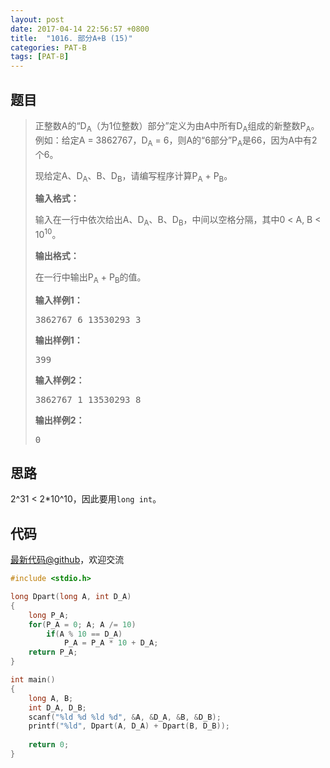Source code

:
 ```yaml
---
layout: post
date: 2017-04-14 22:56:57 +0800
title:  "1016. 部分A+B (15)"
categories: PAT-B
tags: [PAT-B]
---
```


## 题目

> <div id="problemContent">
> <p>正整数A的“D<sub>A</sub>（为1位整数）部分”定义为由A中所有D<sub>A</sub>组成的新整数P<sub>A</sub>。例如：给定A = 3862767，D<sub>A</sub> = 6，则A的“6部分”P<sub>A</sub>是66，因为A中有2个6。</p>
> <p>现给定A、D<sub>A</sub>、B、D<sub>B</sub>，请编写程序计算P<sub>A</sub> + P<sub>B</sub>。</p>
> <p><b>
> 输入格式：
> </b></p>
> <p>输入在一行中依次给出A、D<sub>A</sub>、B、D<sub>B</sub>，中间以空格分隔，其中0 &lt; A, B &lt; 10<sup>10</sup>。</p>
> <p><b>
> 输出格式：
> </b></p>
> <p>在一行中输出P<sub>A</sub> + P<sub>B</sub>的值。
> </p>
> <b>输入样例1：</b><pre>
> 3862767 6 13530293 3
> </pre>
> <b>输出样例1：</b><pre>
> 399
> </pre>
> <b>输入样例2：</b><pre>
> 3862767 1 13530293 8
> </pre>
> <b>输出样例2：</b><pre>
> 0
> </pre>
> </div>

## 思路

2^31 < 2*10^10，因此要用`long int`。

## 代码

[最新代码@github](https://github.com/OliverLew/PAT/blob/master/PATBasic/1016.c)，欢迎交流
```c
#include <stdio.h>

long Dpart(long A, int D_A)
{
    long P_A;
    for(P_A = 0; A; A /= 10)
        if(A % 10 == D_A)
            P_A = P_A * 10 + D_A;
    return P_A;
}

int main()
{
    long A, B;
    int D_A, D_B;
    scanf("%ld %d %ld %d", &A, &D_A, &B, &D_B);
    printf("%ld", Dpart(A, D_A) + Dpart(B, D_B));
    
    return 0;
}

```
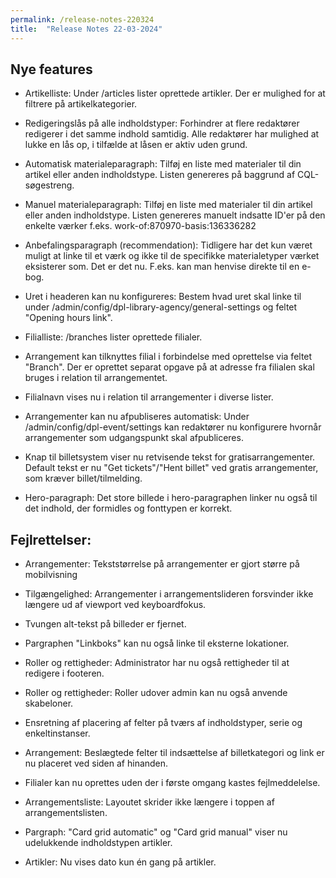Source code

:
 ```yaml
---
permalink: /release-notes-220324
title:  "Release Notes 22-03-2024"
---
```


## Nye features

- Artikelliste: Under /articles lister oprettede artikler. Der er mulighed for at filtrere på artikelkategorier.

- Redigeringslås på alle indholdstyper: Forhindrer at flere redaktører redigerer i det samme indhold samtidig. Alle redaktører har mulighed at lukke en lås op, i tilfælde at låsen er aktiv uden grund.

- Automatisk materialeparagraph: Tilføj en liste med materialer til din artikel eller anden indholdstype. Listen genereres på baggrund af CQL-søgestreng.

- Manuel materialeparagraph: Tilføj en liste med materialer til din artikel eller anden indholdstype. Listen genereres manuelt indsatte ID'er på den enkelte værker f.eks. work-of:870970-basis:136336282

- Anbefalingsparagraph (recommendation): Tidligere har det kun været muligt at linke til et værk og ikke til de specifikke materialetyper værket eksisterer som. Det er det nu. F.eks. kan man henvise direkte til en e-bog.

- Uret i headeren kan nu konfigureres: Bestem hvad uret skal linke til under /admin/config/dpl-library-agency/general-settings og feltet "Opening hours link".

- Filialliste: /branches lister oprettede filialer.

- Arrangement kan tilknyttes filial i forbindelse med oprettelse via feltet "Branch". Der er oprettet separat opgave på at adresse fra filialen skal bruges i relation til arrangementet.

- Filialnavn vises nu i relation til arrangementer i diverse lister.

- Arrangementer kan nu afpubliseres automatisk: Under /admin/config/dpl-event/settings kan redaktører nu konfigurere hvornår arrangementer som udgangspunkt skal afpubliceres.

- Knap til billetsystem viser nu retvisende tekst for gratisarrangementer. Default tekst er nu "Get tickets"/"Hent billet" ved gratis arrangementer, som kræver billet/tilmelding.

- Hero-paragraph: Det store billede i hero-paragraphen linker nu også til det indhold, der formidles og fonttypen er korrekt.

## Fejlrettelser:

- Arrangementer: Tekststørrelse på arrangementer er gjort større på mobilvisning

- Tilgængelighed: Arrangementer i arrangementslideren forsvinder ikke længere ud af viewport ved keyboardfokus.

- Tvungen alt-tekst på billeder er fjernet.

- Pargraphen "Linkboks" kan nu også linke til eksterne lokationer.

- Roller og rettigheder: Administrator har nu også rettigheder til at redigere i footeren.

- Roller og rettigheder: Roller udover admin kan nu også anvende skabeloner.

- Ensretning af placering af felter på tværs af indholdstyper, serie og enkeltinstanser.

- Arrangement: Beslægtede felter til indsættelse af billetkategori og link er nu placeret ved siden af hinanden.

- Filialer kan nu oprettes uden der i første omgang kastes fejlmeddelelse.

- Arrangementsliste: Layoutet skrider ikke længere i toppen af arrangementslisten.

- Pargraph: "Card grid automatic" og "Card grid manual" viser nu udelukkende indholdstypen artikler.

- Artikler: Nu vises dato kun én gang på artikler.
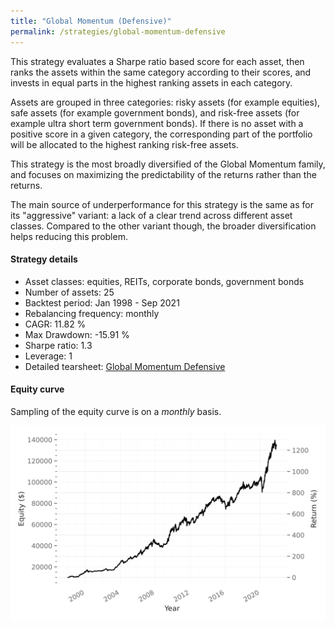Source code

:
 ```yaml
---
title: "Global Momentum (Defensive)"
permalink: /strategies/global-momentum-defensive
---
```


This strategy evaluates a Sharpe ratio based score for each asset, then ranks the assets within the same category according to their scores, and invests in equal parts in the highest ranking assets in each category.

Assets are grouped in three categories: risky assets (for example equities), safe assets (for example government bonds), and risk-free assets (for example ultra short term government bonds). If there is no asset with a positive score in a given category, the corresponding part of the portfolio will be allocated to the highest ranking risk-free assets.

This strategy is the most broadly diversified of the Global Momentum family, and focuses on maximizing the predictability of the returns rather than the returns.

The main source of underperformance for this strategy is the same as for its "aggressive" variant: a lack of a clear trend across different asset classes. Compared to the other variant though, the broader diversification helps reducing this problem.

#### Strategy details
* Asset classes: equities, REITs, corporate bonds, government bonds
* Number of assets: 25
* Backtest period: Jan 1998 - Sep 2021
* Rebalancing frequency: monthly
* CAGR: 11.82 %
* Max Drawdown: -15.91 %
* Sharpe ratio: 1.3
* Leverage: 1
* Detailed tearsheet: [Global Momentum Defensive](/tearsheets/GlobalMomentumDefensive.html)

#### Equity curve
Sampling of the equity curve is on a _monthly_ basis.

![Global Momentum](/images/GlobalMomentumDefensive.svg)
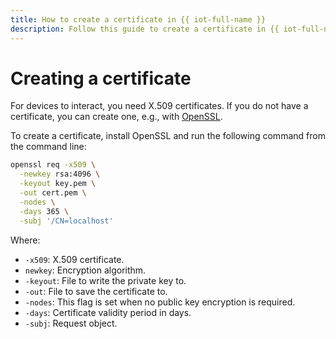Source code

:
 ```yaml
---
title: How to create a certificate in {{ iot-full-name }}
description: Follow this guide to create a certificate in {{ iot-full-name }}.
---
```


# Creating a certificate

For devices to interact, you need X.509 certificates. If you do not have a certificate, you can create one, e.g., with [OpenSSL](https://www.openssl.org).

To create a certificate, install OpenSSL and run the following command from the command line:

```bash
openssl req -x509 \
  -newkey rsa:4096 \
  -keyout key.pem \
  -out cert.pem \
  -nodes \
  -days 365 \
  -subj '/CN=localhost'
```

Where:

* `-x509`: X.509 certificate.
* `newkey`: Encryption algorithm.
* `-keyout`: File to write the private key to.
* `-out`: File to save the certificate to.
* `-nodes`: This flag is set when no public key encryption is required.
* `-days`: Certificate validity period in days.
* `-subj`: Request object.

════════

Take every line from the records that holds "rettigheder" and copy it down.

**Output for this task:**
- Roller og rettigheder: Administrator har nu også rettigheder til at redigere i footeren.
- Roller og rettigheder: Roller udover admin kan nu også anvende skabeloner.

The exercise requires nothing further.